Technology-wise, both are installed over a Kubernetes Cluster.
Run:ai users:
- Researchers submit Machine Learning workloads via the Run:ai Console, the Run:ai Command-Line Interface (CLI), or directly by sending YAML files to Kubernetes.
- Administrators monitor and set priorities via the Run:ai User Interface
Run:ai Cluster¶
- Run:ai comes with its own Scheduler. The Run:ai scheduler extends the Kubernetes scheduler. It uses business rules to schedule workloads sent by Researchers.
- Run:ai schedules Workloads. Workloads include the actual researcher code running as a Kubernetes container, together with all the system resources required to run the code, such as user storage, network endpoints to access the container etc.
- The cluster uses an outbound-only, secure connection to synchronize with the Run:ai control plane. Information includes meta-data sync and various metrics on Workloads, Nodes etc.
- The Run:ai cluster is installed as a Kubernetes Operator
- Run:ai is installed in its own Kubernetes namespace named runai
- Workloads are run in the context of Run:ai Projects. Each Project is mapped to a Kubernetes namespace with its own settings and access control.

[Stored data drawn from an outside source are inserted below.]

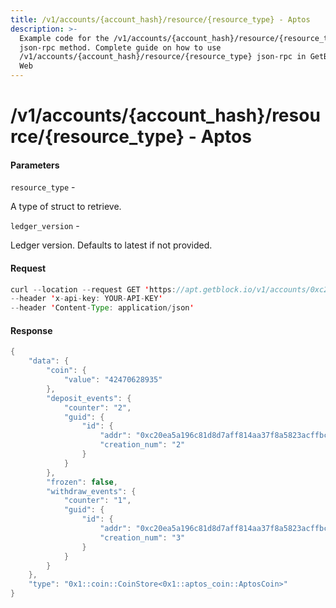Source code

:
 ```yaml
---
title: /v1/accounts/{account_hash}/resource/{resource_type} - Aptos
description: >-
  Example code for the /v1/accounts/{account_hash}/resource/{resource_type}
  json-rpc method. Сomplete guide on how to use
  /v1/accounts/{account_hash}/resource/{resource_type} json-rpc in GetBlock.io
  Web
---
```


# /v1/accounts/{account\_hash}/resource/{resource\_type} - Aptos

#### Parameters

`resource_type` -

A type of struct to retrieve.

`ledger_version` -

Ledger version. Defaults to latest if not provided.

#### Request

```java
curl --location --request GET 'https://apt.getblock.io/v1/accounts/0xc20ea5a196c81d8d7aff814aa37f8a5823acffbc4193efd3b2aafc9ef2803255/resource/0x1::coin::CoinStore<0x1::aptos_coin::AptosCoin>?resource_type=0x1::coin::CoinStore<0x1::aptos_coin::AptosCoin>' 
--header 'x-api-key: YOUR-API-KEY' 
--header 'Content-Type: application/json' 
```

#### Response

```java
{
    "data": {
        "coin": {
            "value": "42470628935"
        },
        "deposit_events": {
            "counter": "2",
            "guid": {
                "id": {
                    "addr": "0xc20ea5a196c81d8d7aff814aa37f8a5823acffbc4193efd3b2aafc9ef2803255",
                    "creation_num": "2"
                }
            }
        },
        "frozen": false,
        "withdraw_events": {
            "counter": "1",
            "guid": {
                "id": {
                    "addr": "0xc20ea5a196c81d8d7aff814aa37f8a5823acffbc4193efd3b2aafc9ef2803255",
                    "creation_num": "3"
                }
            }
        }
    },
    "type": "0x1::coin::CoinStore<0x1::aptos_coin::AptosCoin>"
}
```
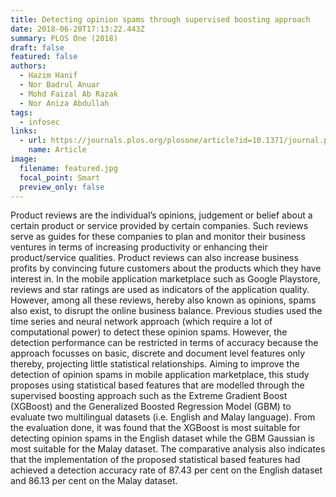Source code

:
 ```yaml
---
title: Detecting opinion spams through supervised boosting approach
date: 2018-06-20T17:13:22.443Z
summary: PLOS One (2018)
draft: false
featured: false
authors:
  - Hazim Hanif
  - Nor Badrul Anuar
  - Mohd Faizal Ab Razak
  - Nor Aniza Abdullah
tags:
  - infosec
links:
  - url: https://journals.plos.org/plosone/article?id=10.1371/journal.pone.0198884
    name: Article
image:
  filename: featured.jpg
  focal_point: Smart
  preview_only: false
---
```

Product reviews are the individual’s opinions, judgement or belief about a certain product or service provided by certain companies. Such reviews serve as guides for these companies to plan and monitor their business ventures in terms of increasing productivity or enhancing their product/service qualities. Product reviews can also increase business profits by convincing future customers about the products which they have interest in. In the mobile application marketplace such as Google Playstore, reviews and star ratings are used as indicators of the application quality. However, among all these reviews, hereby also known as opinions, spams also exist, to disrupt the online business balance. Previous studies used the time series and neural network approach (which require a lot of computational power) to detect these opinion spams. However, the detection performance can be restricted in terms of accuracy because the approach focusses on basic, discrete and document level features only thereby, projecting little statistical relationships. Aiming to improve the detection of opinion spams in mobile application marketplace, this study proposes using statistical based features that are modelled through the supervised boosting approach such as the Extreme Gradient Boost (XGBoost) and the Generalized Boosted Regression Model (GBM) to evaluate two multilingual datasets (i.e. English and Malay language). From the evaluation done, it was found that the XGBoost is most suitable for detecting opinion spams in the English dataset while the GBM Gaussian is most suitable for the Malay dataset. The comparative analysis also indicates that the implementation of the proposed statistical based features had achieved a detection accuracy rate of 87.43 per cent on the English dataset and 86.13 per cent on the Malay dataset.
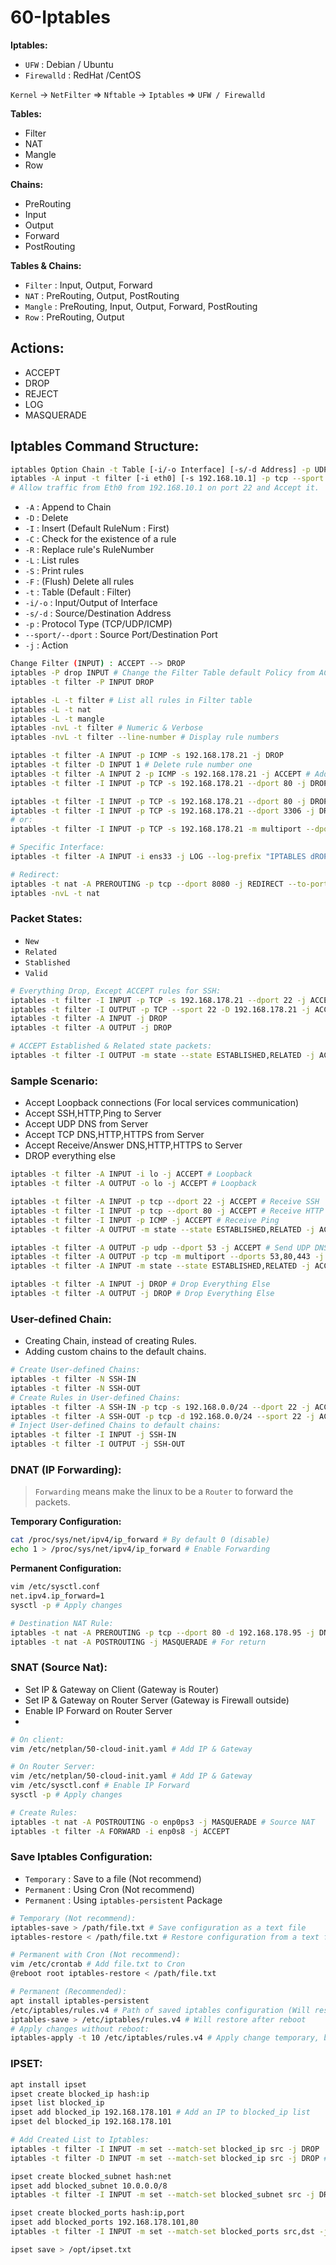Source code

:# 60-Iptables

**Iptables:**
* `UFW` : Debian / Ubuntu
* `Firewalld` : RedHat /CentOS

`Kernel` -> `NetFilter` => `Nftable` -> `Iptables` => `UFW / Firewalld`

**Tables:**
* Filter
* NAT
* Mangle
* Row

**Chains:**
* PreRouting
* Input
* Output
* Forward
* PostRouting

**Tables & Chains:**
* `Filter` : Input, Output, Forward
* `NAT`    : PreRouting, Output, PostRouting
* `Mangle` : PreRouting, Input, Output, Forward, PostRouting
* `Row`    : PreRouting, Output

## Actions:
* ACCEPT
* DROP
* REJECT
* LOG
* MASQUERADE

## Iptables Command Structure:
```sh
iptables Option Chain -t Table [-i/-o Interface] [-s/-d Address] -p UDP/TCP/ICMP --sport/--dport PortNumber -j Action
iptables -A input -t filter [-i eth0] [-s 192.168.10.1] -p tcp --sport 22 -j ACCEPT
# Allow traffic from Eth0 from 192.168.10.1 on port 22 and Accept it.
```
* `-A` : Append to Chain
* `-D` : Delete
* `-I` : Insert (Default RuleNum : First)
* `-C` : Check for the existence of a rule
* `-R` : Replace rule's RuleNumber
* `-L` : List rules
* `-S` : Print rules
* `-F` : (Flush) Delete all rules
* `-t` : Table (Default : Filter)
* `-i/-o` : Input/Output of Interface
* `-s/-d` : Source/Destination Address
* `-p` : Protocol Type (TCP/UDP/ICMP)
* `--sport/--dport` : Source Port/Destination Port
* `-j` : Action

```sh
Change Filter (INPUT) : ACCEPT --> DROP
iptables -P drop INPUT # Change the Filter Table default Policy from ACCEPT to DROP
iptables -t filter -P INPUT DROP
```
```sh
iptables -L -t filter # List all rules in Filter table
iptables -L -t nat
iptables -L -t mangle
iptables -nvL -t filter # Numeric & Verbose
iptables -nvL -t filter --line-number # Display rule numbers
```

```sh
iptables -t filter -A INPUT -p ICMP -s 192.168.178.21 -j DROP
iptables -t filter -D INPUT 1 # Delete rule number one
iptables -t filter -A INPUT 2 -p ICMP -s 192.168.178.21 -j ACCEPT # Add rule with RuleNumber 2, Add between the rules.
iptables -t filter -I INPUT -p TCP -s 192.168.178.21 --dport 80 -j DROP
```

```sh
iptables -t filter -I INPUT -p TCP -s 192.168.178.21 --dport 80 -j DROP
iptables -t filter -I INPUT -p TCP -s 192.168.178.21 --dport 3306 -j DROP
# or:
iptables -t filter -I INPUT -p TCP -s 192.168.178.21 -m multiport --dports 80,3306 -j DROP # Add Multiport 
```

```sh
# Specific Interface:
iptables -t filter -A INPUT -i ens33 -j LOG --log-prefix "IPTABLES dROPPED:" # Just create log
```

```sh
# Redirect:
iptables -t nat -A PREROUTING -p tcp --dport 8080 -j REDIRECT --to-port 80
iptables -nvL -t nat
```

### Packet States:
* `New`
* `Related`
* `Stablished`
* `Valid`

```sh
# Everything Drop, Except ACCEPT rules for SSH:
iptables -t filter -I INPUT -p TCP -s 192.168.178.21 --dport 22 -j ACCEPT # Receive
iptables -t filter -I OUTPUT -p TCP --sport 22 -D 192.168.178.21 -j ACCEPT # Send
iptables -t filter -A INPUT -j DROP
iptables -t filter -A OUTPUT -j DROP
```

```sh
# ACCEPT Established & Related state packets:
iptables -t filter -I OUTPUT -m state --state ESTABLISHED,RELATED -j ACCEPT
```

### Sample Scenario:
* Accept Loopback connections (For local services communication)
* Accept SSH,HTTP,Ping to Server
* Accept UDP DNS from Server
* Accept TCP DNS,HTTP,HTTPS from Server
* Accept Receive/Answer DNS,HTTP,HTTPS to Server
* DROP everything else

```sh
iptables -t filter -A INPUT -i lo -j ACCEPT # Loopback
iptables -t filter -A OUTPUT -o lo -j ACCEPT # Loopback

iptables -t filter -A INPUT -p tcp --dport 22 -j ACCEPT # Receive SSH
iptables -t filter -I INPUT -p tcp --dport 80 -j ACCEPT # Receive HTTP
iptables -t filter -I INPUT -p ICMP -j ACCEPT # Receive Ping
iptables -t filter -A OUTPUT -m state --state ESTABLISHED,RELATED -j ACCEPT # For SSH,HTTP,Ping Answer

iptables -t filter -A OUTPUT -p udp --dport 53 -j ACCEPT # Send UDP DNS, APT Install/Update/Upgrade
iptables -t filter -A OUTPUT -p tcp -m multiport --dports 53,80,443 -j ACCEPT # Send TCP DNS, HTTP, HTTPS
iptables -t filter -A INPUT -m state --state ESTABLISHED,RELATED -j ACCEPT # For DNS,HTTP,HTTPS Answer

iptables -t filter -A INPUT -j DROP # Drop Everything Else
iptables -t filter -A OUTPUT -j DROP # Drop Everything Else
```

### User-defined Chain:
* Creating Chain, instead of creating Rules.
* Adding custom chains to the default chains.
```sh
# Create User-defined Chains:
iptables -t filter -N SSH-IN
iptables -t filter -N SSH-OUT
# Create Rules in User-defined Chains:
iptables -t filter -A SSH-IN -p tcp -s 192.168.0.0/24 --dport 22 -j ACCEPT
iptables -t filter -A SSH-OUT -p tcp -d 192.168.0.0/24 --sport 22 -j ACCEPT
# Inject User-defined Chains to default chains:
iptables -t filter -I INPUT -j SSH-IN
iptables -t filter -I OUTPUT -j SSH-OUT
```

### DNAT (IP Forwarding):
> `Forwarding` means make the linux to be a `Router` to forward the packets.

**Temporary Configuration:**
```sh
cat /proc/sys/net/ipv4/ip_forward # By default 0 (disable)
echo 1 > /proc/sys/net/ipv4/ip_forward # Enable Forwarding
```

**Permanent Configuration:**
```sh
vim /etc/sysctl.conf
net.ipv4.ip_forward=1
sysctl -p # Apply changes
```

```sh
# Destination NAT Rule:
iptables -t nat -A PREROUTING -p tcp --dport 80 -d 192.168.178.95 -j DNAT --to-destination 192.168.178.101:80 
iptables -t nat -A POSTROUTING -j MASQUERADE # For return
```

### SNAT (Source Nat):
* Set IP & Gateway on Client (Gateway is Router)
* Set IP & Gateway on Router Server (Gateway is Firewall outside)
* Enable IP Forward on Router Server
* 

```sh
# On client:
vim /etc/netplan/50-cloud-init.yaml # Add IP & Gateway
```
```sh
# On Router Server:
vim /etc/netplan/50-cloud-init.yaml # Add IP & Gateway
vim /etc/sysctl.conf # Enable IP Forward
sysctl -p # Apply changes
```
```sh
# Create Rules:
iptables -t nat -A POSTROUTING -o enp0ps3 -j MASQUERADE # Source NAT
iptables -t filter -A FORWARD -i enp0s8 -j ACCEPT
```

### Save Iptables Configuration:
* `Temporary` : Save to a file (Not recommend)
* `Permanent` : Using Cron (Not recommend)
* `Permanent` : Using `iptables-persistent` Package
```sh
# Temporary (Not recommend):
iptables-save > /path/file.txt # Save configuration as a text file
iptables-restore < /path/file.txt # Restore configuration from a text file
```
```sh
# Permanent with Cron (Not recommend):
vim /etc/crontab # Add file.txt to Cron
@reboot root iptables-restore < /path/file.txt
```
```sh
# Permanent (Recommended):
apt install iptables-persistent
/etc/iptables/rules.v4 # Path of saved iptables configuration (Will restore at reboot)
iptables-save > /etc/iptables/rules.v4 # Will restore after reboot
# Apply changes without reboot:
iptables-apply -t 10 /etc/iptables/rules.v4 # Apply change temporary, but wait 10 seconds to get confirmation, if no answer it will Rollback changes.
```

### IPSET:
```sh
apt install ipset
ipset create blocked_ip hash:ip
ipset list blocked_ip
ipset add blocked_ip 192.168.178.101 # Add an IP to blocked_ip list
ipset del blocked_ip 192.168.178.101
```
```sh
# Add Created List to Iptables:
iptables -t filter -I INPUT -m set --match-set blocked_ip src -j DROP
iptables -t filter -D INPUT -m set --match-set blocked_ip src -j DROP # Delete Rule
```
```sh
ipset create blocked_subnet hash:net
ipset add blocked_subnet 10.0.0.0/8
iptables -t filter -I INPUT -m set --match-set blocked_subnet src -j DROP
```
```sh
ipset create blocked_ports hash:ip,port
ipset add blocked_ports 192.168.178.101,80
iptables -t filter -I INPUT -m set --match-set blocked_ports src,dst -j DROP
```
```sh
ipset save > /opt/ipset.txt
```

Run:ai Control Plane on the cloud¶
The Run:ai control plane is used by multiple customers (tenants) to manage resources (such as Projects & Departments), submit Workloads and monitor multiple clusters.
A single Run:ai customer (tenant) defined in the control-plane, can manage multiple Run:ai clusters. So a single customer, can manage mutltiple GPU clusters in multiple locations/subnets from a single interface.
Self-hosted Control-Plane¶
The Run:ai control plane can also be locally installed. To understand the various installation options see the installation types document.